#### [REQUIREMENT]
The records below are to be repeated exactly, minus any pictures.

|---|

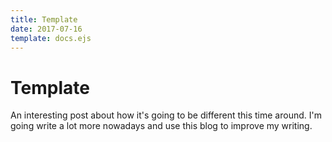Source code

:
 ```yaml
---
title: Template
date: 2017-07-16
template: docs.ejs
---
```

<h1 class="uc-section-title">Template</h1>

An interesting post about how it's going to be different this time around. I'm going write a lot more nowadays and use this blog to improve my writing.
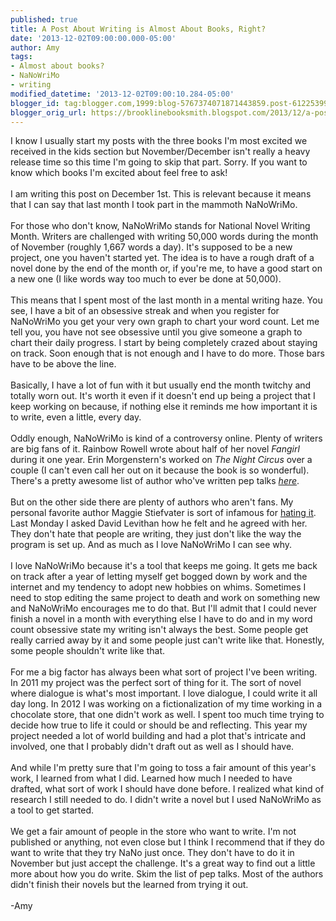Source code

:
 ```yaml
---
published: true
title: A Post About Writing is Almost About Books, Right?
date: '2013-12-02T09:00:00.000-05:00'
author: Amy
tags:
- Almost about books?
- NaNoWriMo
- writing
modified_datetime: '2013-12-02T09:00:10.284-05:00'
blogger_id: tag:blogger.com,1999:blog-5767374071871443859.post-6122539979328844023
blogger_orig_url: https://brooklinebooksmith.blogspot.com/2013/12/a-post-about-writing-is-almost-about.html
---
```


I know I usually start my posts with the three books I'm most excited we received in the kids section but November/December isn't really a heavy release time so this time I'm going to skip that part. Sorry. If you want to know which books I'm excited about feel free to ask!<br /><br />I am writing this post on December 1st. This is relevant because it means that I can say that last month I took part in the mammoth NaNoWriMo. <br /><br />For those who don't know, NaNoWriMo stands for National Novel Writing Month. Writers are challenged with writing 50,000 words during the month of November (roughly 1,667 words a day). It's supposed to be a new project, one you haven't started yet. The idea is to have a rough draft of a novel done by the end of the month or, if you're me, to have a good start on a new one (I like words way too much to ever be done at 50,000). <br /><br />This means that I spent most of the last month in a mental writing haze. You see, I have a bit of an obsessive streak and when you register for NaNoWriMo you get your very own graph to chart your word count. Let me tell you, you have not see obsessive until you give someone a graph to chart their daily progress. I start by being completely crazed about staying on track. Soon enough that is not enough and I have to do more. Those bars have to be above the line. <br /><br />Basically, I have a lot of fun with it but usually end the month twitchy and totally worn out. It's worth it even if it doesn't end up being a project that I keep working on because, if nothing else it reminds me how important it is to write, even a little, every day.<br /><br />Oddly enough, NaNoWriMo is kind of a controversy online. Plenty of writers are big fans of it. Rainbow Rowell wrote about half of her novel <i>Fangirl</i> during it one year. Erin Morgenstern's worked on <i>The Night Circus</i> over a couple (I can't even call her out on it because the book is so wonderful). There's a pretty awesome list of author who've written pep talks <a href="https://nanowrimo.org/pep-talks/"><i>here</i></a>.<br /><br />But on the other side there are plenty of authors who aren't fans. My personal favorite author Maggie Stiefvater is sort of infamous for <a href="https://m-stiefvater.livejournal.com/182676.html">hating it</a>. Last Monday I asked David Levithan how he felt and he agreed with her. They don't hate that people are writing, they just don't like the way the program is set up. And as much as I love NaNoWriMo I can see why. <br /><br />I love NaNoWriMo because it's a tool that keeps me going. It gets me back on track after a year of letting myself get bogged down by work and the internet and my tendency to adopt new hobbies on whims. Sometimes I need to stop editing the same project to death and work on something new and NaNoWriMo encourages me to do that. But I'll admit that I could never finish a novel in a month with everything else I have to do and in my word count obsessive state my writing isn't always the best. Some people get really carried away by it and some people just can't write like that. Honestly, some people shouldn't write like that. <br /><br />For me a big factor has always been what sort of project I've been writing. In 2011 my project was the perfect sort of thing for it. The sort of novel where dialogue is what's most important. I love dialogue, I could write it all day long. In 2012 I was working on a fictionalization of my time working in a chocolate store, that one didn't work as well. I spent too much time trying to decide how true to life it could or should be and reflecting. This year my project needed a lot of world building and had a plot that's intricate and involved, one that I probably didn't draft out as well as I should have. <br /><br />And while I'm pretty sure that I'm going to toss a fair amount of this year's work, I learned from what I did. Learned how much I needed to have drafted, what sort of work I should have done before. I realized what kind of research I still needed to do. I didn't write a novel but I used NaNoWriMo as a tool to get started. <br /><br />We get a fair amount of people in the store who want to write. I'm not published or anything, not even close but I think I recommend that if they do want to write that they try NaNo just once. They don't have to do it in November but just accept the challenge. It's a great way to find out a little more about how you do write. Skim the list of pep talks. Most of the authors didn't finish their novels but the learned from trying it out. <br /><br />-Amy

|---|

#### [SOLUTION TO THE PROBLEM]
Source code

:
 ```yaml
---
title: Template
date: 2017-07-16
template: docs.ejs
---
```

<h1 class="uc-section-title">Template</h1>

An interesting post about how it's going to be different this time around. I'm going write a lot more nowadays and use this blog to improve my writing.
Source code

:
 ```yaml
---
published: true
title: A Post About Writing is Almost About Books, Right?
date: '2013-12-02T09:00:00.000-05:00'
author: Amy
tags:
- Almost about books?
- NaNoWriMo
- writing
modified_datetime: '2013-12-02T09:00:10.284-05:00'
blogger_id: tag:blogger.com,1999:blog-5767374071871443859.post-6122539979328844023
blogger_orig_url: https://brooklinebooksmith.blogspot.com/2013/12/a-post-about-writing-is-almost-about.html
---
```


I know I usually start my posts with the three books I'm most excited we received in the kids section but November/December isn't really a heavy release time so this time I'm going to skip that part. Sorry. If you want to know which books I'm excited about feel free to ask!<br /><br />I am writing this post on December 1st. This is relevant because it means that I can say that last month I took part in the mammoth NaNoWriMo. <br /><br />For those who don't know, NaNoWriMo stands for National Novel Writing Month. Writers are challenged with writing 50,000 words during the month of November (roughly 1,667 words a day). It's supposed to be a new project, one you haven't started yet. The idea is to have a rough draft of a novel done by the end of the month or, if you're me, to have a good start on a new one (I like words way too much to ever be done at 50,000). <br /><br />This means that I spent most of the last month in a mental writing haze. You see, I have a bit of an obsessive streak and when you register for NaNoWriMo you get your very own graph to chart your word count. Let me tell you, you have not see obsessive until you give someone a graph to chart their daily progress. I start by being completely crazed about staying on track. Soon enough that is not enough and I have to do more. Those bars have to be above the line. <br /><br />Basically, I have a lot of fun with it but usually end the month twitchy and totally worn out. It's worth it even if it doesn't end up being a project that I keep working on because, if nothing else it reminds me how important it is to write, even a little, every day.<br /><br />Oddly enough, NaNoWriMo is kind of a controversy online. Plenty of writers are big fans of it. Rainbow Rowell wrote about half of her novel <i>Fangirl</i> during it one year. Erin Morgenstern's worked on <i>The Night Circus</i> over a couple (I can't even call her out on it because the book is so wonderful). There's a pretty awesome list of author who've written pep talks <a href="https://nanowrimo.org/pep-talks/"><i>here</i></a>.<br /><br />But on the other side there are plenty of authors who aren't fans. My personal favorite author Maggie Stiefvater is sort of infamous for <a href="https://m-stiefvater.livejournal.com/182676.html">hating it</a>. Last Monday I asked David Levithan how he felt and he agreed with her. They don't hate that people are writing, they just don't like the way the program is set up. And as much as I love NaNoWriMo I can see why. <br /><br />I love NaNoWriMo because it's a tool that keeps me going. It gets me back on track after a year of letting myself get bogged down by work and the internet and my tendency to adopt new hobbies on whims. Sometimes I need to stop editing the same project to death and work on something new and NaNoWriMo encourages me to do that. But I'll admit that I could never finish a novel in a month with everything else I have to do and in my word count obsessive state my writing isn't always the best. Some people get really carried away by it and some people just can't write like that. Honestly, some people shouldn't write like that. <br /><br />For me a big factor has always been what sort of project I've been writing. In 2011 my project was the perfect sort of thing for it. The sort of novel where dialogue is what's most important. I love dialogue, I could write it all day long. In 2012 I was working on a fictionalization of my time working in a chocolate store, that one didn't work as well. I spent too much time trying to decide how true to life it could or should be and reflecting. This year my project needed a lot of world building and had a plot that's intricate and involved, one that I probably didn't draft out as well as I should have. <br /><br />And while I'm pretty sure that I'm going to toss a fair amount of this year's work, I learned from what I did. Learned how much I needed to have drafted, what sort of work I should have done before. I realized what kind of research I still needed to do. I didn't write a novel but I used NaNoWriMo as a tool to get started. <br /><br />We get a fair amount of people in the store who want to write. I'm not published or anything, not even close but I think I recommend that if they do want to write that they try NaNo just once. They don't have to do it in November but just accept the challenge. It's a great way to find out a little more about how you do write. Skim the list of pep talks. Most of the authors didn't finish their novels but the learned from trying it out. <br /><br />-Amy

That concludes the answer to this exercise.